I’ve often blogged about my relationship with Ford and how having them as a sponsor for my annual blogging conference has also provided me with some pretty cool and unique opportunities. One of those just happened again this past week, when my college-aged son Jackson and his girlfriend Zoe were home on Spring Break.
Any parent of a teen can express how your worries change over the years. Even before he was born, Jackson was causing his dad and me many sleepless nights: is he developing like he should? Does he have a hairlip? Will he be born healthy and normal? And the worries just multiply from there!
Now that Jackson’s in college, the worries have transformed into whether he will make wise decisions since he’s off on his own. Will he go to class? Does he watch his bank balance? Is he getting enough sleep? Will he try to meet the challenge of that beer bong in the corner of the frat house?

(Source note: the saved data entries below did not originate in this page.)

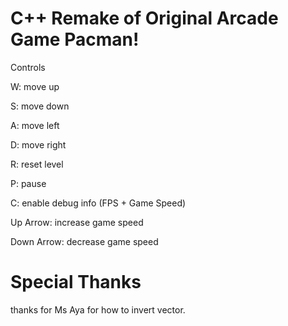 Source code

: # C++ Remake of Original Arcade Game Pacman!


Controls

W: move up

S: move down

A: move left

D: move right

R: reset level

P: pause

C: enable debug info (FPS + Game Speed)

Up Arrow: increase game speed

Down Arrow: decrease game speed


# Special Thanks
thanks for Ms Aya for how to invert vector.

And before passing out drunk (and possibly asphyxiating on his own vomit), might he try to drive himself home or get in the car with another driver who’s been drinking? This is the worry that every parent of a college student experiences from time to time. 4 out of 5 college students drink alcohol.
If only I could get Jackson to Facetime me every night when he got safely in, I know I would sleep infinitely better, but somehow I don’t think he’d go for it. Plus I remind myself that I went to school when a serial killer rampaged Gainesville and my parents somehow survived it without me even having a cell phone!

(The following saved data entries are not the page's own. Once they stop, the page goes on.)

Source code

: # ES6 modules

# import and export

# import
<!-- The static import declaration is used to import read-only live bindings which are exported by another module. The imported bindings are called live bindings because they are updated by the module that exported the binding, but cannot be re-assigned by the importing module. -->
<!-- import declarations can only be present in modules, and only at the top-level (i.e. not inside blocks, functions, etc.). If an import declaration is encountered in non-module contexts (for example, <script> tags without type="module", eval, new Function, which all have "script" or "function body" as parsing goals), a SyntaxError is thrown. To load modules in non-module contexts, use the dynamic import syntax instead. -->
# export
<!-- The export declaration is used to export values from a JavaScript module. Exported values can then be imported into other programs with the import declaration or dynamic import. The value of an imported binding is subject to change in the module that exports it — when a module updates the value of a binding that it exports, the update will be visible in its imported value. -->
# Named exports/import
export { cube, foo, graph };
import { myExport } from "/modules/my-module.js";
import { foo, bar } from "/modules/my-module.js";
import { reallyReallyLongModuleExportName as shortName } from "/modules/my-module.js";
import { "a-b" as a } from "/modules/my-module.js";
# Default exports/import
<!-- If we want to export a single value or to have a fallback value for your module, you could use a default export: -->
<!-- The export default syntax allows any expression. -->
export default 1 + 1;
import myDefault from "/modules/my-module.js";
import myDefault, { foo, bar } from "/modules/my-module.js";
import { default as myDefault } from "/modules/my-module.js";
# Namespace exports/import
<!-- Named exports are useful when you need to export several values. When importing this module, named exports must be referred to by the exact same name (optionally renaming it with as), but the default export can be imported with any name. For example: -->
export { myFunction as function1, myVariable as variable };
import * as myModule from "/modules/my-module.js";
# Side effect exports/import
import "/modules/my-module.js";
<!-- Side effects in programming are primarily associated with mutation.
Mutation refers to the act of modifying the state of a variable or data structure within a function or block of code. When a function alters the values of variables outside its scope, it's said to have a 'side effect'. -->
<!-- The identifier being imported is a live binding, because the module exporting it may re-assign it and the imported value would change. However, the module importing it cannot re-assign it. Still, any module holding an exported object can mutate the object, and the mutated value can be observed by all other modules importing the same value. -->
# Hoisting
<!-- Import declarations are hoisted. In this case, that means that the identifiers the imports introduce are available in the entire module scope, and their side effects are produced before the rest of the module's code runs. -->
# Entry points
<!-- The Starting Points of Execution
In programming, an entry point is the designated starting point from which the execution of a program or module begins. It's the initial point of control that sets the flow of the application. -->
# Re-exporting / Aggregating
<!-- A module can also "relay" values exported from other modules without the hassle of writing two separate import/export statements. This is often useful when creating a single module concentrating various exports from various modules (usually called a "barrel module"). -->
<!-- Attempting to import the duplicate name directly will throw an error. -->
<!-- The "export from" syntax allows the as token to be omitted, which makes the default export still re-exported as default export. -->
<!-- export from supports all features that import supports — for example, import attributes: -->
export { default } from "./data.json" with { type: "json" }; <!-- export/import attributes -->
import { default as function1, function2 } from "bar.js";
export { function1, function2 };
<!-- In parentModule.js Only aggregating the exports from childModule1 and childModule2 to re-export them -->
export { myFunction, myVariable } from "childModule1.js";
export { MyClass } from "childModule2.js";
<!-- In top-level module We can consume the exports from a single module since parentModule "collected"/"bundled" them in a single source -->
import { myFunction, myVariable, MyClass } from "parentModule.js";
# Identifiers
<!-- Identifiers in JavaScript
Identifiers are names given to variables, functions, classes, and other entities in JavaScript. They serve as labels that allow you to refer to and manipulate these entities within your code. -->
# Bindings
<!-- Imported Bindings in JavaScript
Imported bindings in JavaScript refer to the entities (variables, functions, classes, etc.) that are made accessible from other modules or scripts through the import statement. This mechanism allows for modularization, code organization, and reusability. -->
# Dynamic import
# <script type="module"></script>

So, I’ve determined the best I can do is simply educate my son on the dangers of drinking and driving, and thankfully Ford has provided an easy way for me to do this with their “drunk driving suit” that replicates the sluggish reactions when the body is intoxicated.

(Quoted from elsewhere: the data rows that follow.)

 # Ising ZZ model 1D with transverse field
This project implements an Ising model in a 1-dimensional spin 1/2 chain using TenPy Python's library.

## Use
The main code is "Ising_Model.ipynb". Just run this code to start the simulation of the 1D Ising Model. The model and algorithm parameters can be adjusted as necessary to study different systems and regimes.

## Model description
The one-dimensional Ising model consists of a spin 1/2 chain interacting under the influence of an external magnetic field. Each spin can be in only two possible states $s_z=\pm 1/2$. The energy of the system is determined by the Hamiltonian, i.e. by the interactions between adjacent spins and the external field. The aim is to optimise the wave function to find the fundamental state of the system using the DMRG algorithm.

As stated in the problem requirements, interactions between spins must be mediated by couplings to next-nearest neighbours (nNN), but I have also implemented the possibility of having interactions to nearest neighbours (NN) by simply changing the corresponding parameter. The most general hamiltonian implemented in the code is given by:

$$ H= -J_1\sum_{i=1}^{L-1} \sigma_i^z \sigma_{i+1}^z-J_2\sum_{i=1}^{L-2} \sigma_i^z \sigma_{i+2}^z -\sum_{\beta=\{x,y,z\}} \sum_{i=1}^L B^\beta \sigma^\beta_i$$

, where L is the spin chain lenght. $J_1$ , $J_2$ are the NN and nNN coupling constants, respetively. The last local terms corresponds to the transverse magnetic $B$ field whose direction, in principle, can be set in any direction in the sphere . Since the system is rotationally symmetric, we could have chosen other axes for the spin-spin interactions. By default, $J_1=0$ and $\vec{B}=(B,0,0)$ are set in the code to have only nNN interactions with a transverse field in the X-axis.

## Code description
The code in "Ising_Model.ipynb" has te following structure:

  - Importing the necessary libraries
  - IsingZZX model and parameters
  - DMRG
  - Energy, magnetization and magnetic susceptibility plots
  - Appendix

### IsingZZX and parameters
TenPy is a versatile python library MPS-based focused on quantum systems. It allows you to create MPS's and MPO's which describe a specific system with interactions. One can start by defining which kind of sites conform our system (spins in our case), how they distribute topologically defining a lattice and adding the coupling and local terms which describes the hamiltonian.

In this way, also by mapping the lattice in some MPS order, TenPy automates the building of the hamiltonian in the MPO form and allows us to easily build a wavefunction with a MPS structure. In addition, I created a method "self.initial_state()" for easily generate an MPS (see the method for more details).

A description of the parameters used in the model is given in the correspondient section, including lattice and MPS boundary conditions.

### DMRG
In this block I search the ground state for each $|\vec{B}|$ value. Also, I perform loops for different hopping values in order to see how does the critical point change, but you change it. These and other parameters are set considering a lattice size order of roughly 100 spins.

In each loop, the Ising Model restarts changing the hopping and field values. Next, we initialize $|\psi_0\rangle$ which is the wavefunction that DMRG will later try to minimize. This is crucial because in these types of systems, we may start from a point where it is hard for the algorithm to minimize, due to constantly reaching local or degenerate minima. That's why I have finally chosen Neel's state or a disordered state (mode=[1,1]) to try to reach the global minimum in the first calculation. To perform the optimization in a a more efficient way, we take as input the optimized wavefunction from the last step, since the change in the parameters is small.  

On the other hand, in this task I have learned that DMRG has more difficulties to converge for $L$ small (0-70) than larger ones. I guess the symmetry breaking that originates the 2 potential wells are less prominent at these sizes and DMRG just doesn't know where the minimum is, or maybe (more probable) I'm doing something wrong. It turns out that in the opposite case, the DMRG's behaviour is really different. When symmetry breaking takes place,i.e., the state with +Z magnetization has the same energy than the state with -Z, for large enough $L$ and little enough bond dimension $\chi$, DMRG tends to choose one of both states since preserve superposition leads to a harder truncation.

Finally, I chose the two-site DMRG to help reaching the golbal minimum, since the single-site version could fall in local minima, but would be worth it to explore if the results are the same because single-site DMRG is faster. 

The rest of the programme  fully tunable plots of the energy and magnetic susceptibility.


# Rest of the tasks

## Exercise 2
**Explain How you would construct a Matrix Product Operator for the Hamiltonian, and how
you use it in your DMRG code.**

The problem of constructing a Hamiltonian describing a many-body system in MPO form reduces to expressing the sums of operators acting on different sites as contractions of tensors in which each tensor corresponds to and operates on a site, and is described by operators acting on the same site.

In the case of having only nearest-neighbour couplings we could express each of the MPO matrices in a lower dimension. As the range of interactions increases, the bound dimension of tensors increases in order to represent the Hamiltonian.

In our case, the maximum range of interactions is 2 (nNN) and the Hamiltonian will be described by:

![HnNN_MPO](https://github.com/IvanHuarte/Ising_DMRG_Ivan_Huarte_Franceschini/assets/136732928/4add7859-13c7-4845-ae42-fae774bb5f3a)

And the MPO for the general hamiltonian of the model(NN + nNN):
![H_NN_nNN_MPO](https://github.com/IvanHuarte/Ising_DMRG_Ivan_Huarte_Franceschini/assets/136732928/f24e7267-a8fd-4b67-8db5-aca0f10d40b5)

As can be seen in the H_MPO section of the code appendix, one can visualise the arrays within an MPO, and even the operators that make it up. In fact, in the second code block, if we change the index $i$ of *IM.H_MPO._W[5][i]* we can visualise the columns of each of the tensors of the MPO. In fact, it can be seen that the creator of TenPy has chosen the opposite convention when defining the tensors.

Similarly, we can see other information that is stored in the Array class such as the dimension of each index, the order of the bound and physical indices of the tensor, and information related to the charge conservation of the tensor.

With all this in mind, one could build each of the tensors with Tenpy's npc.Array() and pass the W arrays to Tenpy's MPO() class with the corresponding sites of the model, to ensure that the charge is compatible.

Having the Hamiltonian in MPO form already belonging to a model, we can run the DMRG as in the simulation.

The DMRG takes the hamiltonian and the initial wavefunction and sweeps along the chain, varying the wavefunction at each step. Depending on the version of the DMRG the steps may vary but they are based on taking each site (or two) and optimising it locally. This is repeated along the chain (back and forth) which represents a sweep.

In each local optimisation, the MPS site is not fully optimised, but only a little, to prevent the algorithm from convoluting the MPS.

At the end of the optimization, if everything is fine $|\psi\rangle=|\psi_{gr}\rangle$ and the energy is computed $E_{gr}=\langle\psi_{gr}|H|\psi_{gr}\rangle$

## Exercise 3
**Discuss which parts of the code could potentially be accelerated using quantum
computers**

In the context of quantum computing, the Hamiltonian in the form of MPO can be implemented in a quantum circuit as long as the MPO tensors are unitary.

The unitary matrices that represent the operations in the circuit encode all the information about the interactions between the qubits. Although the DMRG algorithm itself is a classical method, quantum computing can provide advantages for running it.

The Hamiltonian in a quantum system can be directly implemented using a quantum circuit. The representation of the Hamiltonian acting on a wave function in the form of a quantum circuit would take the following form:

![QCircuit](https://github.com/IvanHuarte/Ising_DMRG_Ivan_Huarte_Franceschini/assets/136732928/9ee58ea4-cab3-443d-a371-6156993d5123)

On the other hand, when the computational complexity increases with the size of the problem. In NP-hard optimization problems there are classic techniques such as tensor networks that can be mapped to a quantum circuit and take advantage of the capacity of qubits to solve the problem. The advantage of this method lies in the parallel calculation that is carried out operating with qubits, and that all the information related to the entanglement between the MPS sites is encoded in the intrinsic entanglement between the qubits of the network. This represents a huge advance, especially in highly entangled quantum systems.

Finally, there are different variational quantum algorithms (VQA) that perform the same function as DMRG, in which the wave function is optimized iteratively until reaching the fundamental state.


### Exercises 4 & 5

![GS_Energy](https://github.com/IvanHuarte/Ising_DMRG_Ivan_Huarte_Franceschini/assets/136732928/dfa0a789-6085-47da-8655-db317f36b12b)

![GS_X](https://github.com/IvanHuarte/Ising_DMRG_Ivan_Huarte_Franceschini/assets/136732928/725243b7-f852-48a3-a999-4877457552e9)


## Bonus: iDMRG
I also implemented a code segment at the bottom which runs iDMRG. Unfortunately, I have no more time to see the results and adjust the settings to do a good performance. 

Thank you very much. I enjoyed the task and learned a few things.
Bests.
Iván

I got to try the suit firsthand two years ago and was amazed at how accurately it confuses the senses:
So, when Ford let me borrow the suit for the day, I was excited to have Jackson and Zoe try it on and see just how much alcohol can affect their reactions:
Another thing my relationship with Ford has taught me is the emphasis the auto company places on its drivers and their needs: safety, comfort, entertainment, and, perhaps even more important, peace of mind.
The amount of research they do on their drivers’ behaviors is amazing, plus the fact that they pay attention to this research and design their cars and corporate culture around it.
Their research into driver distraction (think texting, dancing to music, joking around with friends) shows that 10% of all drivers at anytime are in fact using their smartphone instead of paying attention to the road.
Ford recognizes that drivers will in fact use cell phones and music players while driving, and that text messaging will continue to increase in popularity. Text messaging is a particular concern, as it requires significant time looking away from the roadway to do it. Ford’s SYNC system addresses this concern as well: when a text message arrives, it does not display that message but instead reads it aloud through text-to-speech technology. In addition, SYNC allows the driver to potentially respond via speech-to-text rather than manually keying-in a reply.
Add in the fact that 75% of Ford’s vehicles earned IIHS Top Safety Picks (more than any other automotive company!) and Ford’s new pre-collision technology and the car company is truly addressing my concerns as a parent of a teenage driver.
You haven’t heard about Ford’s pre-collision technology yet? It is being rolled out to their new cars and includes a speed limiter setting, adaptive cruise control that allows you to set the minimal following distance from the car in front of you, a lane-keeping system and blind spot warning, plus front collision warning and brake assist for when you can’t stop in time on your own.
Ideally my son would never need any of these technologies, but I am thankful Ford is already developing ways to make cars safer than ever.
If you are interested in your children trying the drunk driving suit or even Ford’s new drugged driving suit, be sure to check out Ford’s Skills for Life Tour. It’s an excellent opportunity for your kids to experience such dangerous events in a safe environment.